Bunge, Mario (1999) Social Science under Debate: A Philosophical Perspective. University of Toronto Press.
Bunge, Mario (2012) The Philosophical Matrix of Scientific Progress. In Evaluating Philosophies, pp. 15-34. Boston Studies in the Philosophy and History of Science. vol. 295. Springer Netherlands.
Gerring, John (2012) Social Science Methodology: A Unified Framework. 2nd ed. Cambridge University Press.
Hedström, Peter (2005) Dissecting the Social: On the Principles of Analytical Sociology. Cambridge University Press.
Manicas, Peter T. (2003) The Social Sciences: Who Needs 'em? Futures 35(6):609-619.
Manicas, Peter T. (2006) A Realist Philosophy of Social Science: Explanation and Understanding. Cambridge University Press.
Sampson, Robert J. (2009) Racial Stratification and the Durable Tangle of Neighborhood Inequality. Annals of the American Academy of Political and Social Science 621:260-280.
Sampson, Robert J. (2011) Neighborhood Effects, Causal Mechanisms and the Social Structure of the City. In Analytical Sociology and Social Mechanisms, edited by Pierre Demeulenaere, pp. 227-249. Cambridge Universitiy Pres.
Tilly, Charles (1998) Durable Inequality. University of California Press.
Tilly, Charles (2001) Mechanisms in Political Processes. Annual Review of Political Science 4:21-41.
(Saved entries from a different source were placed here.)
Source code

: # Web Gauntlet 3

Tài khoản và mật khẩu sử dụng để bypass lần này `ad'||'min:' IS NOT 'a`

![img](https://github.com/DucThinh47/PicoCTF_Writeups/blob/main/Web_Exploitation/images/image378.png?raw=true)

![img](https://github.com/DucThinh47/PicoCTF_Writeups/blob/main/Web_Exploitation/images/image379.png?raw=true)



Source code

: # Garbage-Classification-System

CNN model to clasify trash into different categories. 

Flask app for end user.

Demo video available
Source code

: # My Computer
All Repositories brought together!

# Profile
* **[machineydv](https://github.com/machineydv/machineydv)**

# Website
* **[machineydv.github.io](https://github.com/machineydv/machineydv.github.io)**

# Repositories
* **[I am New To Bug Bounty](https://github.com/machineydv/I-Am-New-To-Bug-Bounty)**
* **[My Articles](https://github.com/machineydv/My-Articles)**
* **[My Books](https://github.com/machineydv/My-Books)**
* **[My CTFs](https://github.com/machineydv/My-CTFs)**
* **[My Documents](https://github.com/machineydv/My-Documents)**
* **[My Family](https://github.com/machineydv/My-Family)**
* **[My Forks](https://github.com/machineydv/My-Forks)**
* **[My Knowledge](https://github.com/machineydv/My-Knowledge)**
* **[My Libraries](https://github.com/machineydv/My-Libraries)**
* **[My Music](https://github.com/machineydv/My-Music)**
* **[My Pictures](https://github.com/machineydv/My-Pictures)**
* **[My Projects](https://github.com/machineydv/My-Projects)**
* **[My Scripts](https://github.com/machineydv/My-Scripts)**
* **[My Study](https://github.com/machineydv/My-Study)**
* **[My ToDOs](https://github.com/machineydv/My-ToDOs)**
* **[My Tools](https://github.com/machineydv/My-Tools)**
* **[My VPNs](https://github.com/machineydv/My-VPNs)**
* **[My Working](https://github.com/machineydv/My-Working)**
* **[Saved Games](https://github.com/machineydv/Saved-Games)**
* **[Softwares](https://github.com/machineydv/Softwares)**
Tilly, Charles (2008) Explaining Social Processes. Paradigm Publishers.
The problem is that archaeology deals with cultural systems that are dual in nature. There are data patterns that have to be understood through a 'causal mechanism' approach. Yet these data patterns were also shaped by indigenous symbolic systems, which are better interpreted through humanistic study than through science.
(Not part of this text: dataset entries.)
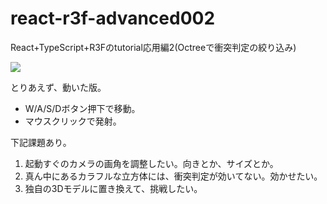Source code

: # react-r3f-advanced002
React+TypeScript+R3Fのtutorial応用編2(Octreeで衝突判定の絞り込み)

![](https://storage.googleapis.com/zenn-user-upload/c75d91b903e1-20240102.png)

とりあえず、動いた版。
- W/A/S/Dボタン押下で移動。
- マウスクリックで発射。

下記課題あり。
1. 起動すぐのカメラの画角を調整したい。向きとか、サイズとか。
2. 真ん中にあるカラフルな立方体には、衝突判定が効いてない。効かせたい。
3. 独自の3Dモデルに置き換えて、挑戦したい。
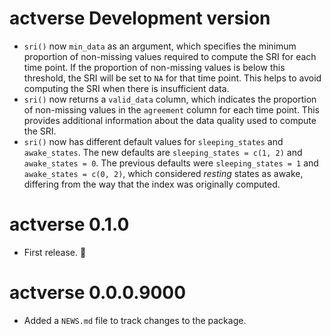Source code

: # actverse Development version

- `sri()` now `min_data` as an argument, which specifies the minimum proportion of non-missing values required to compute the SRI for each time point. If the proportion of non-missing values is below this threshold, the SRI will be set to `NA` for that time point. This helps to avoid computing the SRI when there is insufficient data.
- `sri()` now returns a `valid_data` column, which indicates the proportion of non-missing values in the `agreement` column for each time point. This provides additional information about the data quality used to compute the SRI.
- `sri()` now has different default values for `sleeping_states` and `awake_states`. The new defaults are `sleeping_states = c(1, 2)` and `awake_states = 0`. The previous defaults were `sleeping_states = 1` and `awake_states = c(0, 2)`, which considered *resting* states as awake, differing from the way that the index was originally computed.

# actverse 0.1.0

- First release. 🎉

# actverse 0.0.0.9000

- Added a `NEWS.md` file to track changes to the package.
I'm thinking that rather than to keep at this 'culture war', perhaps it is better to come to a new conception of truth that can incorporate both perspectives. Or perhaps renewed, as I think Childe already touched upon this in the 40s and 50s.
I forgot to add, philosophy argues for different conceptions of truth, two of which are relevant here:
1. Correspondence truth, which would apply to causal mechanisms.
2. Coherence truth, which would apply to humanistic interpretation.
@Marcus- You may be right. But I increasingly tend to look at things NOT in terms of "what is the best way to do a comprehensive analysis of past peoples or cultures of societies", but rather "what do I need to do to approach the kinds of social analyses done by Charles Tilly or Robert Sampson for archaeological data." I think that when I considered myself more of an anthropologist, I was more interested in comprehensive analyses and understandings (such as the concept "culture"). But now that I consider myself as a comparative historical social scientist, I try to focus on more limited domains and I want to answer a more limited set of questions about past societies.
Thus I find less need to worry about emic symbolic systems, except when they impact political processes directly. Now a cultural-ologist might say that one can't understand anything about politics without symbolism, and that this is where research should begin. But I think one can get pretty far on more grounded data, and then try to attack the symbolic domain only where it is necessary to do so, and where it is possible with archaeological data.